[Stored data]
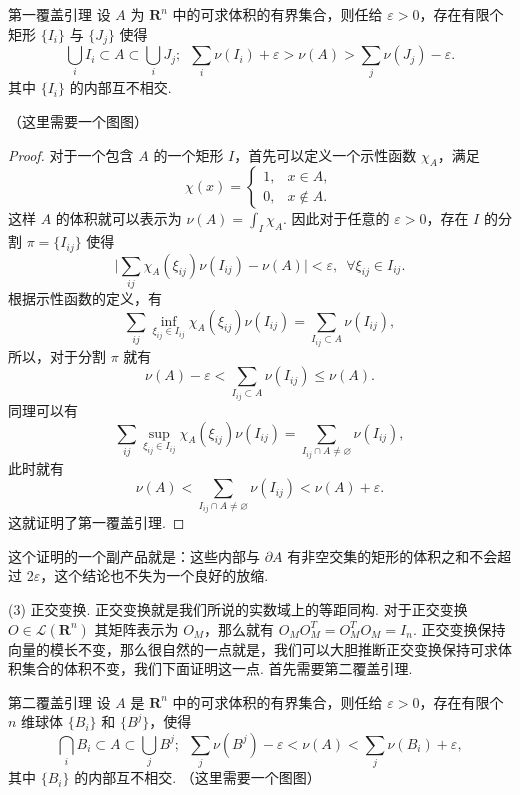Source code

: \begin{lemma}{第一覆盖引理}{}
    设 $A$ 为 $\mathbf{R}^n$ 中的可求体积的有界集合，则任给 $\varepsilon > 0$，存在有限个矩形 $\{I_i\}$ 与 $\{J_j\}$ 使得
    \[\bigcup_i I_i\subset A\subset \bigcup_i J_j; \enspace \sum_i \nu(I_i) + \varepsilon > \nu(A) > \sum_j \nu(J_j) - \varepsilon.\]
    其中 $\{I_i\}$ 的内部互不相交.

    （这里需要一个图图）
\end{lemma}

\begin{proof}
    对于一个包含 $A$ 的一个矩形 $I$，首先可以定义一个示性函数 $\chi_A$，满足
    \[\chi(x) = \begin{cases}
        1, & x\in A,\\
        0, & x\notin A.
    \end{cases}\]
    这样 $A$ 的体积就可以表示为 $\nu(A) = \displaystyle\int_I\chi_A$. 因此对于任意的 $\varepsilon >0$，存在 $I$ 的分割 $\pi = \{I_{ij}\}$ 使得\[\lvert \sum_{ij}\chi_A(\xi_{ij})\nu(I_{ij}) - \nu(A)\rvert < \varepsilon,\enspace \forall \xi_{ij}\in I_{ij}.\]
    根据示性函数的定义，有 \[\sum_{ij}\inf_{\xi_{ij}\in I_{ij}}\chi_A(\xi_{ij})\nu(I_{ij}) = \sum_{I_{ij}\subset A}\nu(I_{ij}),\]
    所以，对于分割 $\pi$ 就有 \[\nu(A) - \varepsilon < \sum_{I_{ij}\subset A}\nu(I_{ij}) \leqslant \nu(A).\]
    同理可以有 \[\sum_{ij}\sup_{\xi_{ij}\in I_{ij}}\chi_A(\xi_{ij})\nu(I_{ij}) = \sum_{I_{ij}\cap A\neq \varnothing}\nu(I_{ij}),\]
    此时就有 \[\nu(A) < \sum_{I_{ij}\cap A\neq \varnothing}\nu(I_{ij}) < \nu(A) + \varepsilon.\]
    这就证明了第一覆盖引理.
\end{proof}

这个证明的一个副产品就是：这些内部与 $\partial A$ 有非空交集的矩形的体积之和不会超过 $2\varepsilon$，这个结论也不失为一个良好的放缩.

(3) 正交变换. 正交变换就是我们所说的实数域上的等距同构. 对于正交变换 $O\in \mathcal{L}(\mathbf{R}^n)$ 其矩阵表示为 $O_M$，那么就有 $O_MO^T_M = O_M^TO_M = I_n$. 正交变换保持向量的模长不变，那么很自然的一点就是，我们可以大胆推断正交变换保持可求体积集合的体积不变，我们下面证明这一点. 首先需要第二覆盖引理.

\begin{lemma}{第二覆盖引理}{}
    设 $A$ 是 $\mathbf{R}^n$ 中的可求体积的有界集合，则任给 $\varepsilon>0$，存在有限个 $n$ 维球体 $\{B_i\}$ 和 $\{B^j\}$，使得 \[\bigcap_iB_i\subset A \subset \bigcup_jB^j;\enspace \sum_j\nu(B^j) - \varepsilon < \nu(A) < \sum_j\nu(B_i) + \varepsilon,\]
    其中 $\{B_i\}$ 的内部互不相交.
    （这里需要一个图图）
\end{lemma}

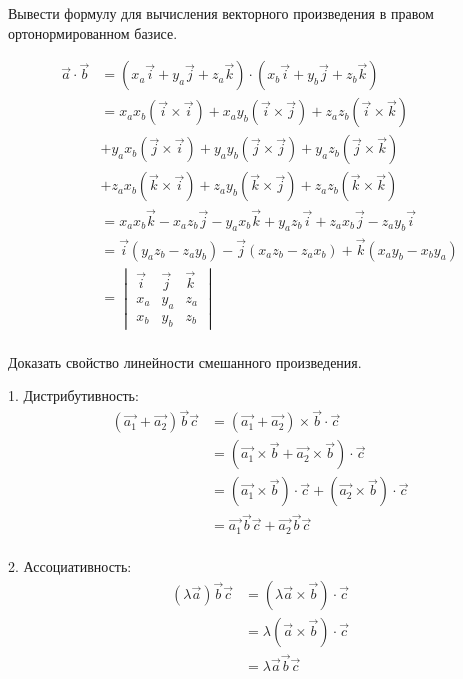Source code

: \begin{question}
  Вывести формулу для вычисления векторного произведения в правом ортонормированном базисе.
\end{question}
\begin{answer}
  \begin{align*}
    \vec{a} \cdot \vec{b} &= \left( x_a \vec{i} + y_a \vec{j} + z_a \vec{k} \right) \cdot \left( x_b \vec{i} + y_b \vec{j} + z_b \vec{k} \right) \\
                          &= x_a x_b (\vec{i} \times \vec{i}) + x_a y_b (\vec{i} \times \vec{j}) + z_a z_b (\vec{i} \times \vec{k}) \\
                          &+ y_a x_b (\vec{j} \times \vec{i}) + y_a y_b (\vec{j} \times \vec{j}) + y_a z_b (\vec{j} \times \vec{k}) \\
                          &+ z_a x_b (\vec{k} \times \vec{i}) + z_a y_b (\vec{k} \times \vec{j}) + z_a z_b (\vec{k} \times \vec{k}) \\
                          &= x_a x_b \vec{k} - x_a z_b \vec{j} - y_a x_b \vec{k} + y_a z_b \vec{i} + z_a x_b \vec{j} - z_a y_b \vec{i} \\
                          &= \vec{i}(y_a z_b - z_a y_b) - \vec{j}(x_a z_b - z_a x_b) + \vec{k}(x_a y_b - x_b y_a) \\
                          &= \begin{vmatrix} 
                            \vec{i} & \vec{j} & \vec{k} \\
                            x_a & y_a & z_a \\
                            x_b & y_b & z_b
                          \end{vmatrix}  \\
  \end{align*}
\end{answer}

\begin{question}
  Доказать свойство линейности смешанного произведения.
\end{question}
\begin{answer}
  1. Дистрибутивность:
  \begin{align*}
    (\vec{a_1} + \vec{a_2}) \vec{b} \vec{c} &= (\vec{a_1} + \vec{a_2}) \times \vec{b} \cdot \vec{c} \\
    &= (\vec{a_1} \times \vec{b} + \vec{a_2} \times \vec{b}) \cdot \vec{c} \\
    &= (\vec{a_1} \times \vec{b}) \cdot \vec{c} + (\vec{a_2} \times \vec{b}) \cdot \vec{c} \\
    &= \vec{a_1} \vec{b} \vec{c} + \vec{a_2} \vec{b} \vec{c} \\
  \end{align*}

  2. Ассоциативность:
  \begin{align*}
    (\lambda \vec{a}) \vec{b} \vec{c} &= (\lambda \vec{a} \times \vec{b}) \cdot \vec{c} \\
    &= \lambda (\vec{a} \times \vec{b}) \cdot \vec{c} \\
    &= \lambda \vec{a} \vec{b} \vec{c} \\
  \end{align*}
\end{answer} 

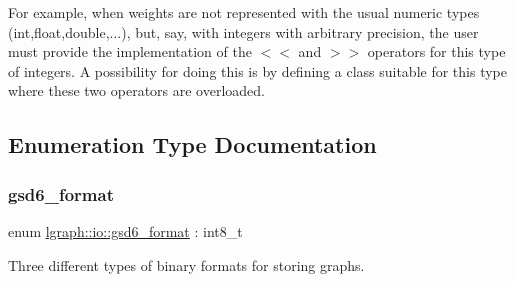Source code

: For example, when weights are not represented with the usual numeric types (int,float,double,...), but, say, with integers with arbitrary precision, the user must provide the implementation of the \textquotesingle{}$<$$<$\textquotesingle{} and \textquotesingle{}$>$$>$\textquotesingle{} operators for this type of integers. A possibility for doing this is by defining a class suitable for this type where these two operators are overloaded. 

\subsection{Enumeration Type Documentation}
\mbox{\label{namespacelgraph_1_1io_ad0917668d35430ffe13d455d687be4ff}} 
\subsubsection{\texorpdfstring{gsd6\+\_\+format}{gsd6\_format}}
{\footnotesize\ttfamily enum \hyperlink{namespacelgraph_1_1io_ad0917668d35430ffe13d455d687be4ff}{lgraph\+::io\+::gsd6\+\_\+format} \+: int8\+\_\+t\hspace{0.3cm}{\ttfamily [strong]}}



Three different types of binary formats for storing graphs.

# REQUIREMENT
A single number is the answer: the count of lines above that include the string "varnothing".

# ANSWER SPACE
2